Healthcare is personal. When we start to see the doctor, it is about us, or what is inside us. These are things that we are not going to tell the public. Over time, we build this relationship with the doctor. There is a comfort zone when it comes to our doctors. The unfortunate thing is that this relationship is one-sided. It’s just a good value, as long as someone else pays the bill.

Have you ever tried to call a specialist, ask for an appointment, and tell him that you are paying cash? Very few specialists will accept a client who pays in cash. Some will if you can find them. Why is this? Because you are the patient, but not the customer.

If we follow the money in health, there are two entities, so to speak, that control everything:

  1. Health service providers

  2. Insurance companies

Customer service is outside of healthcare. Schedule an appointment that is convenient for your doctor and not for you. Then you show up just to wait two hours in the waiting room. They don’t even offer a snack, although they will bill your insurance an hourly rate for an average of 7 minutes in conversation with the doctor.

If you think about it, the doctor charged you $ 150 for that visit, which is just under $ 22 per minute they spend with you. The doctor’s fee does not include the fact that you took a personal or wellness day that could have been used for something else. In some cases, people miss a full day’s pay and still have to pay for this doctor visit.

High deductible health plans are more common these days for money savvy folks, as well as a way to control costs to make premiums more affordable. With these plans, policyholders first have to meet a higher deductible for everything they need for medical and pharmaceutical services to gain access to insurance company coverage. More and more providers may immediately validate this information and request payment from you before your doctor visit, or they will cancel your appointment.

Where is the customer service in health?

Let’s say you have some pending items to attend to in your medical care. You already know that the cost of the procedure will be credited to your deductible. What does any smart shopper do when they know they are going to shell out so much money out of pocket?

Get some estimates and check the quality of the work.

However, in today’s healthcare world, we cannot have immediate access to prices or the quality of employment information. The industry does not publish the information. There is no menu board like in a restaurant or a service professional. When you call, they have no idea of ​​your question because the staff don’t have the information. Why is this?

Because you are not the client, only the patient.

Now we go to the pharmacy. If you go to one of the larger national chains and ask them for the cash price, and they know you have health insurance, they won’t give you the cash price. In many cases, the out-of-pocket price is less for you than with insurance coverage. Why is this?

Again, you are not the actual customer.

The insurance company is in the business of calculating risk and building financial reserves for future claims while trying to make a profit. They calculate how much they have to charge to do this. Over time, they may suffer a small impact in a few years, knowing that they will pass the loss on to the policyholder the following year.
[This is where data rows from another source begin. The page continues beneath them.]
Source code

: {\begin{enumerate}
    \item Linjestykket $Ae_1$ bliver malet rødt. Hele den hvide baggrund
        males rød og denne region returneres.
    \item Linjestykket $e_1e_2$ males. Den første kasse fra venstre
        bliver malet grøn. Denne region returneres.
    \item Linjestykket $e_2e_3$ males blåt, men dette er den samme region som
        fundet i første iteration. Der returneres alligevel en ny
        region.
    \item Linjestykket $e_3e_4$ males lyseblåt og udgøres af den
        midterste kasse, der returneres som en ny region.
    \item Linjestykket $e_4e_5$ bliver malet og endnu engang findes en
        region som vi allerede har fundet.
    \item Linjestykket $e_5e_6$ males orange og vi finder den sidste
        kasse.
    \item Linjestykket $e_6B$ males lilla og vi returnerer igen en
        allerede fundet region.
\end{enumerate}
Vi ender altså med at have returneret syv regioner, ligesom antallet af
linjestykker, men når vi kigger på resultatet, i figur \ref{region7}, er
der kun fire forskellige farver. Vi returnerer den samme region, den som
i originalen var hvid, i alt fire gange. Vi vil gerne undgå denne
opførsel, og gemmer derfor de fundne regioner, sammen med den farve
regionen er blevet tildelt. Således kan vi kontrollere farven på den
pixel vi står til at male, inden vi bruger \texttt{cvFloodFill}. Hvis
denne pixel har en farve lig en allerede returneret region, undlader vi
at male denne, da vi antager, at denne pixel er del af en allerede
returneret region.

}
Sounds like everything else, right? Sales taxes increase in a county or state, and then in the customer’s country. Also, if the cost of goods increases, the customer pays for it. In this case, it goes deeper than that.

It cost the insurance company money to review each claim. Many insurance companies have a dollar amount limit. I have heard that these thresholds are as much as $ 50,000 but only $ 5,000. If the claim is below that amount, and there are no other red flags, they push the medical claim automatically.
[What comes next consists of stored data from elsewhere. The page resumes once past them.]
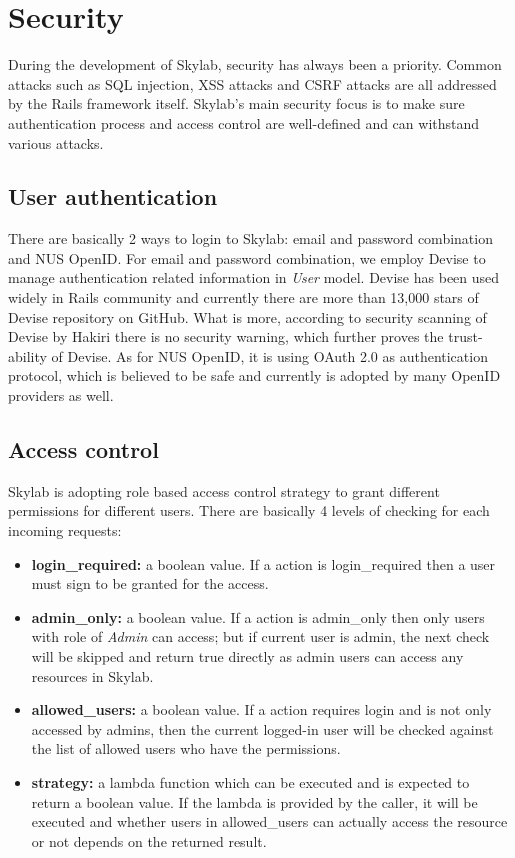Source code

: \chapter{Security} \label{security}

During the development of Skylab, security has always been a priority. Common attacks such as SQL injection, XSS attacks and CSRF attacks are all addressed by the Rails framework itself. Skylab's main security focus is to make sure authentication process and access control are well-defined and can withstand various attacks.

\section{User authentication}

There are basically 2 ways to login to Skylab: email and password combination and NUS OpenID. For email and password combination, we employ Devise to manage authentication related information in \textit{User} model. Devise has been used widely in Rails community and currently there are more than 13,000 stars of Devise repository on GitHub\cite{citationdevise}. What is more, according to security scanning of Devise by Hakiri there is no security warning, which further proves the trust-ability of Devise\cite{citationdevisehakiri}. As for NUS OpenID, it is using OAuth 2.0 as authentication protocol, which is believed to be safe and currently is adopted by many OpenID providers as well\cite{citationnusopenid}.

\section{Access control}

Skylab is adopting role based access control strategy to grant different permissions for different users. There are basically 4 levels of checking for each incoming requests:

\begin{itemize}
  \item \textbf{login\_required:} a boolean value. If a action is login\_required then a user must sign to be granted for the access.
  \item \textbf{admin\_only:} a boolean value. If a action is admin\_only then only users with role of \textit{Admin} can access; but if current user is admin, the next check will be skipped and return true directly as admin users can access any resources in Skylab.
  \item \textbf{allowed\_users:} a boolean value. If a action requires login and is not only accessed by admins, then the current logged-in user will be checked against the list of allowed users who have the permissions.
  \item \textbf{strategy:} a lambda function which can be executed and is expected to return a boolean value. If the lambda is provided by the caller, it will be executed and whether users in allowed\_users can actually access the resource or not depends on the returned result.
\end{itemize}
The red flags could be a medical claim code from a particular provider that is incorrect or is assumed to be under a different code. It could be completely wrong code. This could be done unintentionally. In other cases, they will add things on purpose and change the coding so that the insurance company pays them more money. They will do so knowing it is insurance fraud if they get caught. However, the repercussions are that the insurance company will ask them to redo the billing. A little bump on the wrist compared to the reward they get from the insurance company.

How does the insurance company combat this? They charge us more money in the premium. Even if the insurance company is a non-profit company, they still fill in the premium reserves for early claims. They know that providers engage in this overbilling practice. They add a little more to the premium to cover these costs. For them, that’s better than auditing these claims submitted by providers.
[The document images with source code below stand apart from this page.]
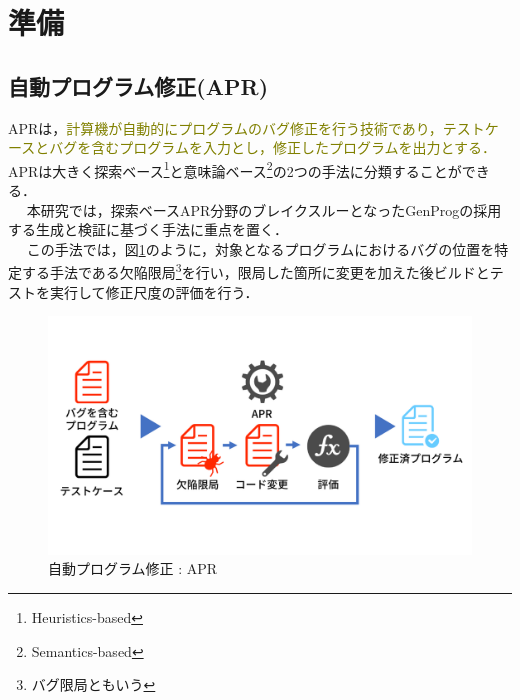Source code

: \documentclass[uplatex,dvipdfmx,a4paper]{jsarticle}
\newcommand{\modifiedTwo}[1]{{\textcolor{olive}{#1}}}
\let\oldcite\cite
\renewcommand{\cite}[1]{\xspace\oldcite{#1}}
\begin{document}
\clearpage
\section{準備}\label{sec:prep}
\subsection{自動プログラム修正(APR)}\label{sec:apr}
APRは，\modifiedTwo{計算機が自動的にプログラムのバグ修正を行う技術であり，テストケースとバグを含むプログラムを入力とし，修正したプログラムを出力とする．}APRは大きく探索ベース\footnote{Heuristics-based}と意味論ベース\footnote{Semantics-based}\cite{le2018overfitting}の2つの手法に分類することができる．\\　
本研究では，探索ベースAPR分野のブレイクスルーとなったGenProg\cite{le2011genprog}の採用する生成と検証\cite{martinez2019astor}に基づく手法に重点を置く．\\　
この手法では，図\ref{fig:apr}のように，対象となるプログラムにおけるバグの位置を特定する手法である欠陥限局\footnote{バグ限局ともいう}を行い，限局した箇所に変更を加えた後ビルドとテストを実行して修正尺度の評価を行う．
\begin{figure}[t]
  \centering
  \includegraphics[width=\linewidth]{fig/apr.pdf}
  \caption{自動プログラム修正 : APR}
  \label{fig:apr}
\end{figure}
\end{document}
Customer service in healthcare is gone. You are no longer the customer, just the patient. How do we get it back? We demand it. We put control back in the hands of the real customer. Educate employees and their families on how claims work and where they can go to control costs. You can even eliminate the fee for a primary care visit and go to a direct primary care facility and not worry about additional costs per visit.

You can have your employer use actual claims data to make adjustments with employees to regain control. Part of this is at no additional cost to the employer and, in some cases, to the employee.